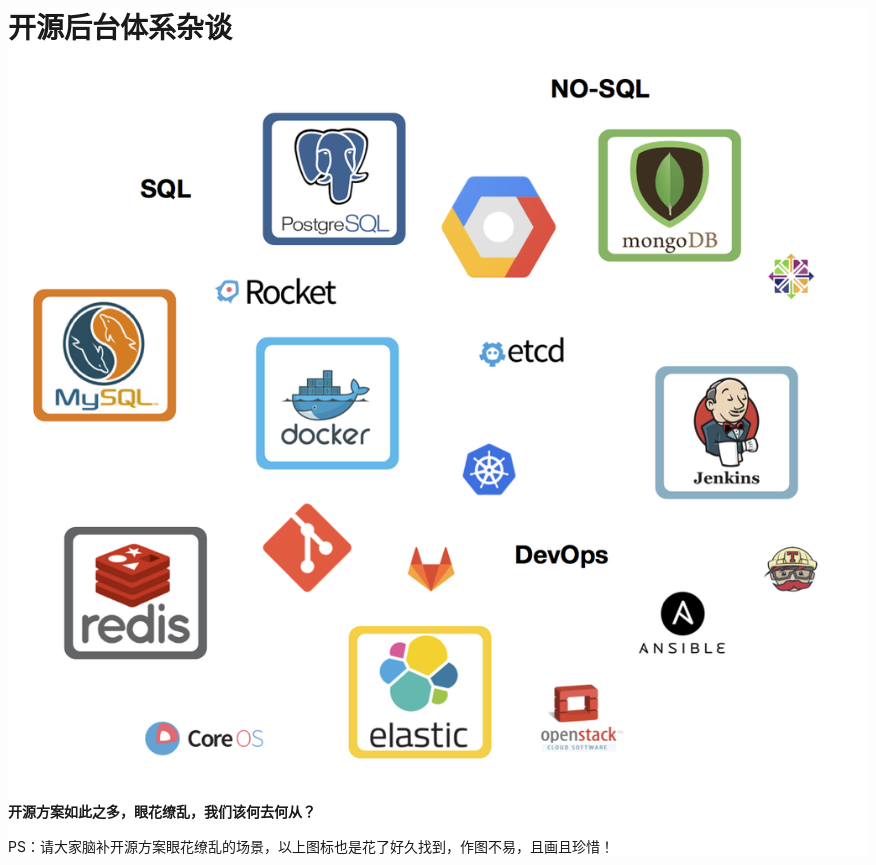 # 开源后台体系杂谈



![open-source-tech-mess](pic/open-source-tech-mess.png)



**开源方案如此之多，眼花缭乱，我们该何去何从？**

PS：请大家脑补开源方案眼花缭乱的场景，以上图标也是花了好久找到，作图不易，且画且珍惜！


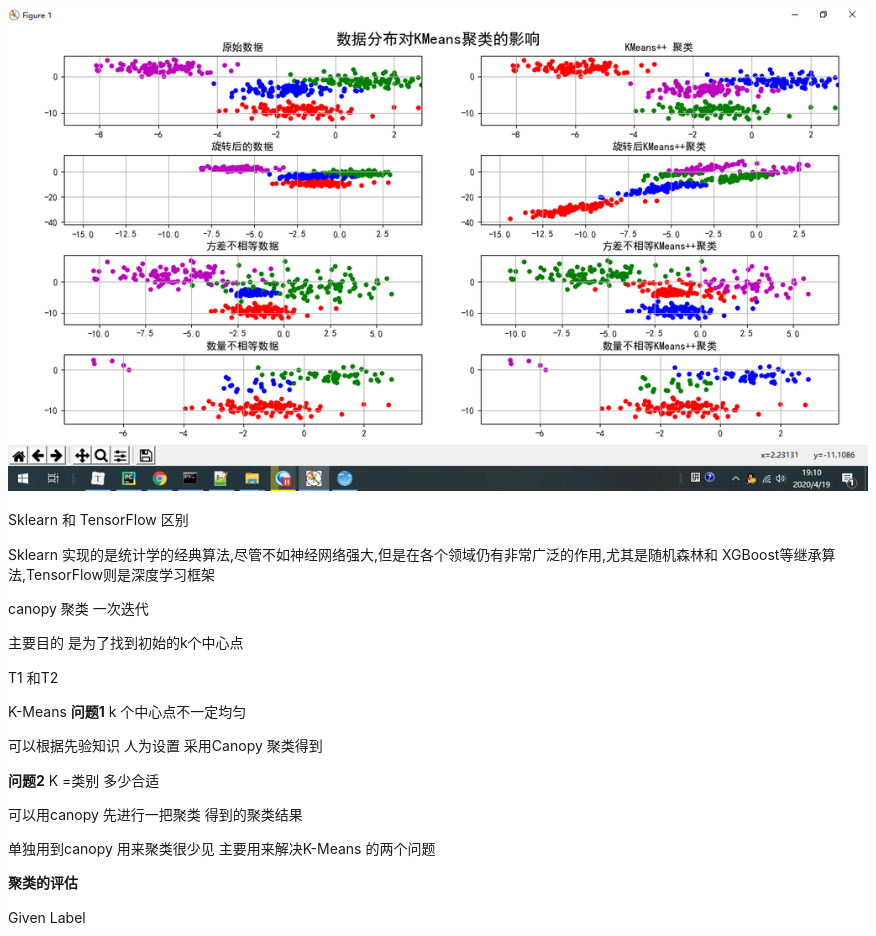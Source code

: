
 ```
```

![](../../../img/AI/kmeans.png)







Sklearn 和 TensorFlow 区别 

Sklearn 实现的是统计学的经典算法,尽管不如神经网络强大,但是在各个领域仍有非常广泛的作用,尤其是随机森林和 XGBoost等继承算法,TensorFlow则是深度学习框架

canopy  聚类  一次迭代 

主要目的 是为了找到初始的k个中心点 

T1 和T2 

K-Means **问题1** k 个中心点不一定均匀  

可以根据先验知识 人为设置    采用Canopy 聚类得到

**问题2** K =类别  多少合适

可以用canopy 先进行一把聚类  得到的聚类结果 



单独用到canopy  用来聚类很少见   主要用来解决K-Means 的两个问题

**聚类的评估**

Given Label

What is needed: Where does the string "Sklearn" occur in the listing above? Return every line that contains it.

Result:
Sklearn 和 TensorFlow 区别 
Sklearn 实现的是统计学的经典算法,尽管不如神经网络强大,但是在各个领域仍有非常广泛的作用,尤其是随机森林和 XGBoost等继承算法,TensorFlow则是深度学习框架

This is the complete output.